GRACE gravitational measurements of tsunamis after the 2004, 2010, and 2011 great earthquakes

July 20, 2020 / Nico Sneeuw

Nico Sneeuw participated in an international team of authors, led by Dr. Khosro Ghobadi-Far, which detected the transient geophysical signal of 3 tsunamis in the data of the GRACE satellite mission.
[Picture: Ghobadi-Far et al.]

The great earthquakes of Sumatra (2004), Maule (2010) and Tohoku (2011) triggered tsunamis as large as a few decimeters over hundreds of kilometer in the open ocean. The mass variation due to the propagating tsunami waves generate a change in the gravity field. In this research report it is demonstrated that such gravity signals can be picked up by the GRACE satellites that orbited the Earth at around 500 km altitude. The tsunamis cause tiny variations in the intersatellite distance between the 2 GRACE satellites.

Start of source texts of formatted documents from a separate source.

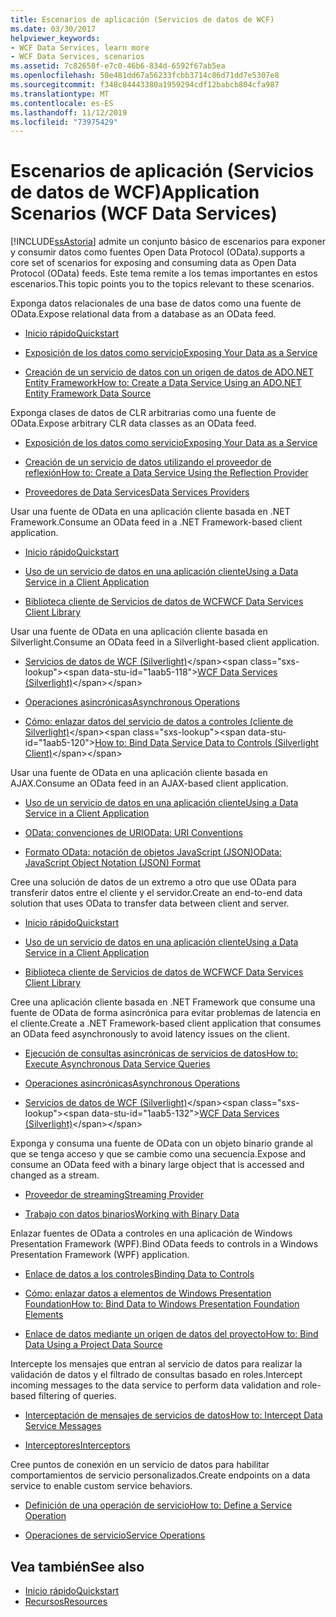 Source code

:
 ```yaml
---
title: Escenarios de aplicación (Servicios de datos de WCF)
ms.date: 03/30/2017
helpviewer_keywords:
- WCF Data Services, learn more
- WCF Data Services, scenarios
ms.assetid: 7c82658f-e7c0-46b6-834d-6592f67ab5ea
ms.openlocfilehash: 50e481dd67a56233fcbb3714c86d71dd7e5307e8
ms.sourcegitcommit: f348c84443380a1959294cdf12babcb804cfa987
ms.translationtype: MT
ms.contentlocale: es-ES
ms.lasthandoff: 11/12/2019
ms.locfileid: "73975429"
---
```

# <a name="application-scenarios-wcf-data-services"></a><span data-ttu-id="1aab5-102">Escenarios de aplicación (Servicios de datos de WCF)</span><span class="sxs-lookup"><span data-stu-id="1aab5-102">Application Scenarios (WCF Data Services)</span></span>

[!INCLUDE[ssAstoria](../../../../includes/ssastoria-md.md)] <span data-ttu-id="1aab5-103">admite un conjunto básico de escenarios para exponer y consumir datos como fuentes Open Data Protocol (OData).</span><span class="sxs-lookup"><span data-stu-id="1aab5-103">supports a core set of scenarios for exposing and consuming data as Open Data Protocol (OData) feeds.</span></span> <span data-ttu-id="1aab5-104">Este tema remite a los temas importantes en estos escenarios.</span><span class="sxs-lookup"><span data-stu-id="1aab5-104">This topic points you to the topics relevant to these scenarios.</span></span>

<span data-ttu-id="1aab5-105">Exponga datos relacionales de una base de datos como una fuente de OData.</span><span class="sxs-lookup"><span data-stu-id="1aab5-105">Expose relational data from a database as an OData feed.</span></span>

- [<span data-ttu-id="1aab5-106">Inicio rápido</span><span class="sxs-lookup"><span data-stu-id="1aab5-106">Quickstart</span></span>](quickstart-wcf-data-services.md)

- [<span data-ttu-id="1aab5-107">Exposición de los datos como servicio</span><span class="sxs-lookup"><span data-stu-id="1aab5-107">Exposing Your Data as a Service</span></span>](exposing-your-data-as-a-service-wcf-data-services.md)

- [<span data-ttu-id="1aab5-108">Creación de un servicio de datos con un origen de datos de ADO.NET Entity Framework</span><span class="sxs-lookup"><span data-stu-id="1aab5-108">How to: Create a Data Service Using an ADO.NET Entity Framework Data Source</span></span>](create-a-data-service-using-an-adonet-ef-data-wcf.md)

<span data-ttu-id="1aab5-109">Exponga clases de datos de CLR arbitrarias como una fuente de OData.</span><span class="sxs-lookup"><span data-stu-id="1aab5-109">Expose arbitrary CLR data classes as an OData feed.</span></span>

- [<span data-ttu-id="1aab5-110">Exposición de los datos como servicio</span><span class="sxs-lookup"><span data-stu-id="1aab5-110">Exposing Your Data as a Service</span></span>](exposing-your-data-as-a-service-wcf-data-services.md)

- [<span data-ttu-id="1aab5-111">Creación de un servicio de datos utilizando el proveedor de reflexión</span><span class="sxs-lookup"><span data-stu-id="1aab5-111">How to: Create a Data Service Using the Reflection Provider</span></span>](create-a-data-service-using-rp-wcf-data-services.md)

- [<span data-ttu-id="1aab5-112">Proveedores de Data Services</span><span class="sxs-lookup"><span data-stu-id="1aab5-112">Data Services Providers</span></span>](data-services-providers-wcf-data-services.md)

<span data-ttu-id="1aab5-113">Usar una fuente de OData en una aplicación cliente basada en .NET Framework.</span><span class="sxs-lookup"><span data-stu-id="1aab5-113">Consume an OData feed in a .NET Framework-based client application.</span></span>

- [<span data-ttu-id="1aab5-114">Inicio rápido</span><span class="sxs-lookup"><span data-stu-id="1aab5-114">Quickstart</span></span>](quickstart-wcf-data-services.md)

- [<span data-ttu-id="1aab5-115">Uso de un servicio de datos en una aplicación cliente</span><span class="sxs-lookup"><span data-stu-id="1aab5-115">Using a Data Service in a Client Application</span></span>](using-a-data-service-in-a-client-application-wcf-data-services.md)

- [<span data-ttu-id="1aab5-116">Biblioteca cliente de Servicios de datos de WCF</span><span class="sxs-lookup"><span data-stu-id="1aab5-116">WCF Data Services Client Library</span></span>](wcf-data-services-client-library.md)

<span data-ttu-id="1aab5-117">Usar una fuente de OData en una aplicación cliente basada en Silverlight.</span><span class="sxs-lookup"><span data-stu-id="1aab5-117">Consume an OData feed in a Silverlight-based client application.</span></span>

- <span data-ttu-id="1aab5-118">[Servicios de datos de WCF (Silverlight)](https://docs.microsoft.com/previous-versions/windows/silverlight/dotnet-windows-silverlight/cc838234(v=vs.95))</span><span class="sxs-lookup"><span data-stu-id="1aab5-118">[WCF Data Services (Silverlight)](https://docs.microsoft.com/previous-versions/windows/silverlight/dotnet-windows-silverlight/cc838234(v=vs.95))</span></span>

- [<span data-ttu-id="1aab5-119">Operaciones asincrónicas</span><span class="sxs-lookup"><span data-stu-id="1aab5-119">Asynchronous Operations</span></span>](asynchronous-operations-wcf-data-services.md)

- <span data-ttu-id="1aab5-120">[Cómo: enlazar datos del servicio de datos a controles (cliente de Silverlight)](https://docs.microsoft.com/previous-versions/dotnet/wcf-data-services/ee681614(v=vs.103))</span><span class="sxs-lookup"><span data-stu-id="1aab5-120">[How to: Bind Data Service Data to Controls (Silverlight Client)](https://docs.microsoft.com/previous-versions/dotnet/wcf-data-services/ee681614(v=vs.103))</span></span>

<span data-ttu-id="1aab5-121">Usar una fuente de OData en una aplicación cliente basada en AJAX.</span><span class="sxs-lookup"><span data-stu-id="1aab5-121">Consume an OData feed in an AJAX-based client application.</span></span>

- [<span data-ttu-id="1aab5-122">Uso de un servicio de datos en una aplicación cliente</span><span class="sxs-lookup"><span data-stu-id="1aab5-122">Using a Data Service in a Client Application</span></span>](using-a-data-service-in-a-client-application-wcf-data-services.md)

- [<span data-ttu-id="1aab5-123">OData: convenciones de URI</span><span class="sxs-lookup"><span data-stu-id="1aab5-123">OData: URI Conventions</span></span>](https://go.microsoft.com/fwlink/?LinkId=185564)

- [<span data-ttu-id="1aab5-124">Formato OData: notación de objetos JavaScript (JSON)</span><span class="sxs-lookup"><span data-stu-id="1aab5-124">OData: JavaScript Object Notation (JSON) Format</span></span>](https://go.microsoft.com/fwlink/?LinkId=185790)

<span data-ttu-id="1aab5-125">Cree una solución de datos de un extremo a otro que use OData para transferir datos entre el cliente y el servidor.</span><span class="sxs-lookup"><span data-stu-id="1aab5-125">Create an end-to-end data solution that uses OData to transfer data between client and server.</span></span>

- [<span data-ttu-id="1aab5-126">Inicio rápido</span><span class="sxs-lookup"><span data-stu-id="1aab5-126">Quickstart</span></span>](quickstart-wcf-data-services.md)

- [<span data-ttu-id="1aab5-127">Uso de un servicio de datos en una aplicación cliente</span><span class="sxs-lookup"><span data-stu-id="1aab5-127">Using a Data Service in a Client Application</span></span>](using-a-data-service-in-a-client-application-wcf-data-services.md)

- [<span data-ttu-id="1aab5-128">Biblioteca cliente de Servicios de datos de WCF</span><span class="sxs-lookup"><span data-stu-id="1aab5-128">WCF Data Services Client Library</span></span>](wcf-data-services-client-library.md)

<span data-ttu-id="1aab5-129">Cree una aplicación cliente basada en .NET Framework que consume una fuente de OData de forma asincrónica para evitar problemas de latencia en el cliente.</span><span class="sxs-lookup"><span data-stu-id="1aab5-129">Create a .NET Framework-based client application that consumes an OData feed asynchronously to avoid latency issues on the client.</span></span>

- [<span data-ttu-id="1aab5-130">Ejecución de consultas asincrónicas de servicios de datos</span><span class="sxs-lookup"><span data-stu-id="1aab5-130">How to: Execute Asynchronous Data Service Queries</span></span>](how-to-execute-asynchronous-data-service-queries-wcf-data-services.md)

- [<span data-ttu-id="1aab5-131">Operaciones asincrónicas</span><span class="sxs-lookup"><span data-stu-id="1aab5-131">Asynchronous Operations</span></span>](asynchronous-operations-wcf-data-services.md)

- <span data-ttu-id="1aab5-132">[Servicios de datos de WCF (Silverlight)](https://docs.microsoft.com/previous-versions/windows/silverlight/dotnet-windows-silverlight/cc838234(v=vs.95))</span><span class="sxs-lookup"><span data-stu-id="1aab5-132">[WCF Data Services (Silverlight)](https://docs.microsoft.com/previous-versions/windows/silverlight/dotnet-windows-silverlight/cc838234(v=vs.95))</span></span>

<span data-ttu-id="1aab5-133">Exponga y consuma una fuente de OData con un objeto binario grande al que se tenga acceso y que se cambie como una secuencia.</span><span class="sxs-lookup"><span data-stu-id="1aab5-133">Expose and consume an OData feed with a binary large object that is accessed and changed as a stream.</span></span>

- [<span data-ttu-id="1aab5-134">Proveedor de streaming</span><span class="sxs-lookup"><span data-stu-id="1aab5-134">Streaming Provider</span></span>](streaming-provider-wcf-data-services.md)

- [<span data-ttu-id="1aab5-135">Trabajo con datos binarios</span><span class="sxs-lookup"><span data-stu-id="1aab5-135">Working with Binary Data</span></span>](working-with-binary-data-wcf-data-services.md)

<span data-ttu-id="1aab5-136">Enlazar fuentes de OData a controles en una aplicación de Windows Presentation Framework (WPF).</span><span class="sxs-lookup"><span data-stu-id="1aab5-136">Bind OData feeds to controls in a Windows Presentation Framework (WPF) application.</span></span>

- [<span data-ttu-id="1aab5-137">Enlace de datos a los controles</span><span class="sxs-lookup"><span data-stu-id="1aab5-137">Binding Data to Controls</span></span>](binding-data-to-controls-wcf-data-services.md)

- [<span data-ttu-id="1aab5-138">Cómo: enlazar datos a elementos de Windows Presentation Foundation</span><span class="sxs-lookup"><span data-stu-id="1aab5-138">How to: Bind Data to Windows Presentation Foundation Elements</span></span>](bind-data-to-wpf-elements-wcf-data-services.md)

- [<span data-ttu-id="1aab5-139">Enlace de datos mediante un origen de datos del proyecto</span><span class="sxs-lookup"><span data-stu-id="1aab5-139">How to: Bind Data Using a Project Data Source</span></span>](how-to-bind-data-using-a-project-data-source-wcf-data-services.md)

<span data-ttu-id="1aab5-140">Intercepte los mensajes que entran al servicio de datos para realizar la validación de datos y el filtrado de consultas basado en roles.</span><span class="sxs-lookup"><span data-stu-id="1aab5-140">Intercept incoming messages to the data service to perform data validation and role-based filtering of queries.</span></span>

- [<span data-ttu-id="1aab5-141">Interceptación de mensajes de servicios de datos</span><span class="sxs-lookup"><span data-stu-id="1aab5-141">How to: Intercept Data Service Messages</span></span>](how-to-intercept-data-service-messages-wcf-data-services.md)

- [<span data-ttu-id="1aab5-142">Interceptores</span><span class="sxs-lookup"><span data-stu-id="1aab5-142">Interceptors</span></span>](interceptors-wcf-data-services.md)

<span data-ttu-id="1aab5-143">Cree puntos de conexión en un servicio de datos para habilitar comportamientos de servicio personalizados.</span><span class="sxs-lookup"><span data-stu-id="1aab5-143">Create endpoints on a data service to enable custom service behaviors.</span></span>

- [<span data-ttu-id="1aab5-144">Definición de una operación de servicio</span><span class="sxs-lookup"><span data-stu-id="1aab5-144">How to: Define a Service Operation</span></span>](how-to-define-a-service-operation-wcf-data-services.md)

- [<span data-ttu-id="1aab5-145">Operaciones de servicio</span><span class="sxs-lookup"><span data-stu-id="1aab5-145">Service Operations</span></span>](service-operations-wcf-data-services.md)

## <a name="see-also"></a><span data-ttu-id="1aab5-146">Vea también</span><span class="sxs-lookup"><span data-stu-id="1aab5-146">See also</span></span>

- [<span data-ttu-id="1aab5-147">Inicio rápido</span><span class="sxs-lookup"><span data-stu-id="1aab5-147">Quickstart</span></span>](quickstart-wcf-data-services.md)
- [<span data-ttu-id="1aab5-148">Recursos</span><span class="sxs-lookup"><span data-stu-id="1aab5-148">Resources</span></span>](wcf-data-services-resources.md)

The on-board microwave ranging system was able to detected these variations as inter-satellite acceleration anomalies of up to 1–4 nm/s². There is good agreement between GRACE measurements and tsunami models for the three events.

This research is not intended towards a tsunami early warning system, as satellite gravimetry will never be able to provide the necessary spatial and temporal coverage. Instead, it is meant to demonstrate the very high sensitivity of the GRACE instrumentation in combination with proper data processing.